思春期の男の子って身近な年上の女に女を感じるらしいわ。母親も例外じゃないのよ。母親の方では男だと思ってなくても、息子はやりたい盛りでしょ」
「やりたい盛り・・・かぁ」
亜沙子は自分の息子のことを言われているような気がして不愉快になった。
彼女の一人息子の昇は高校二年生、16歳だった。
ヒゲも生えたりしているが、彼女には幼稚園や小学校に通っていた頃となんら変わることはなく感じられた。
「お宅の息子さん、昇くん、いくつだっけ?」
「16かな。高二だから・・・まだ子供よ」
「そうかなあ・・・・たまに会うけど大人っぽくなったわよ。

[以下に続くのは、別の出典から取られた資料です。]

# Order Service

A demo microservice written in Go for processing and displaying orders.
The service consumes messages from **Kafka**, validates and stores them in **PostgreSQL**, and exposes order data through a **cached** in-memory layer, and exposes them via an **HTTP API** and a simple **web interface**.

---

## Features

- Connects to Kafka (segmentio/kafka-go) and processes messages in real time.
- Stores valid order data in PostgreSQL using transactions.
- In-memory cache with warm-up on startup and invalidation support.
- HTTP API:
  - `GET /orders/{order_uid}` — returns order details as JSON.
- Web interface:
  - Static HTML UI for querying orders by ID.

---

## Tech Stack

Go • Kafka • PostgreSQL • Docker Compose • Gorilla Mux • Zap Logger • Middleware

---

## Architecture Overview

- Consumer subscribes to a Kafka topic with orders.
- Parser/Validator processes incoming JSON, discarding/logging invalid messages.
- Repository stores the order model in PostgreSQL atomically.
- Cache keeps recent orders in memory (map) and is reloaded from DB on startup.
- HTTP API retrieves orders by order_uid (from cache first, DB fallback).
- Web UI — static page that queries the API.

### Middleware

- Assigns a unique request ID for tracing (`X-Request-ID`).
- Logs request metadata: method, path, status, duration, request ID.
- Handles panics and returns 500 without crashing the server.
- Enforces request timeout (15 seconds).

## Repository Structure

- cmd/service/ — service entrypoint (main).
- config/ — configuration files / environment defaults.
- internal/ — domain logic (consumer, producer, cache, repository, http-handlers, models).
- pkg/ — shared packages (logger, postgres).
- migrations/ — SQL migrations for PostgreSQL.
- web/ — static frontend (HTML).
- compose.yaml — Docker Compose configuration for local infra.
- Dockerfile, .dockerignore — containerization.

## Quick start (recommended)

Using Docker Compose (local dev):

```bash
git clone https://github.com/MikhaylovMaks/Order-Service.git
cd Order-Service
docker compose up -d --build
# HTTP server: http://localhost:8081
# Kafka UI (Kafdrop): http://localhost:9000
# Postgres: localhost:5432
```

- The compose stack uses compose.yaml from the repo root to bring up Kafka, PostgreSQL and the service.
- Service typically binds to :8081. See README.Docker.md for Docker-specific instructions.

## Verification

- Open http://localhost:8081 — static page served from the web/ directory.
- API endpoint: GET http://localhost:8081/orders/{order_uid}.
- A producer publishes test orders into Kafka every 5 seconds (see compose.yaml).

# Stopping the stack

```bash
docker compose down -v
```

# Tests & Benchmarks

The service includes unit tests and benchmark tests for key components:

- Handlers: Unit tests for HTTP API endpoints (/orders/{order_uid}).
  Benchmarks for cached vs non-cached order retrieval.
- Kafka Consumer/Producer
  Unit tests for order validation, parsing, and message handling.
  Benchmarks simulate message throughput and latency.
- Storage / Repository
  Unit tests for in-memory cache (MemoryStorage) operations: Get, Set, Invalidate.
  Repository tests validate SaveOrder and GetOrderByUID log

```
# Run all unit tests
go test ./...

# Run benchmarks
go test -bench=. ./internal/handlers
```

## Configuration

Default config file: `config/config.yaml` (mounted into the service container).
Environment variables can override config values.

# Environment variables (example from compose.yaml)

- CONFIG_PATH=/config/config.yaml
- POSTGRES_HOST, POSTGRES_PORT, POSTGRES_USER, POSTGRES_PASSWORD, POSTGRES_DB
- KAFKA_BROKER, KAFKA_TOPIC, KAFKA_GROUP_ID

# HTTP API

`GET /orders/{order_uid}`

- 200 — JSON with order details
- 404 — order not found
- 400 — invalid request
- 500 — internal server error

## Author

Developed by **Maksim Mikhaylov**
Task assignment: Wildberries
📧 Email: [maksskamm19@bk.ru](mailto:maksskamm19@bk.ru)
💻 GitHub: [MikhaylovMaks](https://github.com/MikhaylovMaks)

彼女はいるの?」
「いないんじゃない。晩生みたいだし」
「母親としてはそのほうが安心かもね。でも、年齢的にはやりたい盛りよ」
「変なこといわないでよ」
「あら、あの年頃は毎晩自分でやってるみたいよ」
「やってるって・・・自慰ってこと?」
「そうオナニー。あなただってやったでしょ?高校生のころは」
「やあねえ・・・でも、毎晩なんてしてないわ」
「男の子は女と違ってすぐ溜まっちゃうのよ。昇君だって絶対やってるわよ」
「決めつけないでよ。どの子もしてるんでしょ?」
「オナニーくらいわね。でもセックスとなるとまだでしょうね」
「それは絶対ないわよ」
「あら、随分信頼してるのね。あたしはウチの娘まったく信頼してないよ。
昇くんまじめそうだもんね。でも、そういう子って、悪い年増女に遊ばれやすいかもね」
亜沙子は、昇がなにか不潔な手でいじられているように思えた。
「摩耶さんみたいな女に気をつけさせなくっちゃあね」
ちょっと逆襲してみた。摩耶は愉快そうに大笑いし
「あら、昇くんだったらあたし筆おろししてあげるわ。歓んで」
亜沙子は摩耶の露出した胸の谷間とミニスカートから伸びた綺麗な脚を見ながら、この人なら、本当に昇を食べちゃうかもしれない、と不安を覚えた。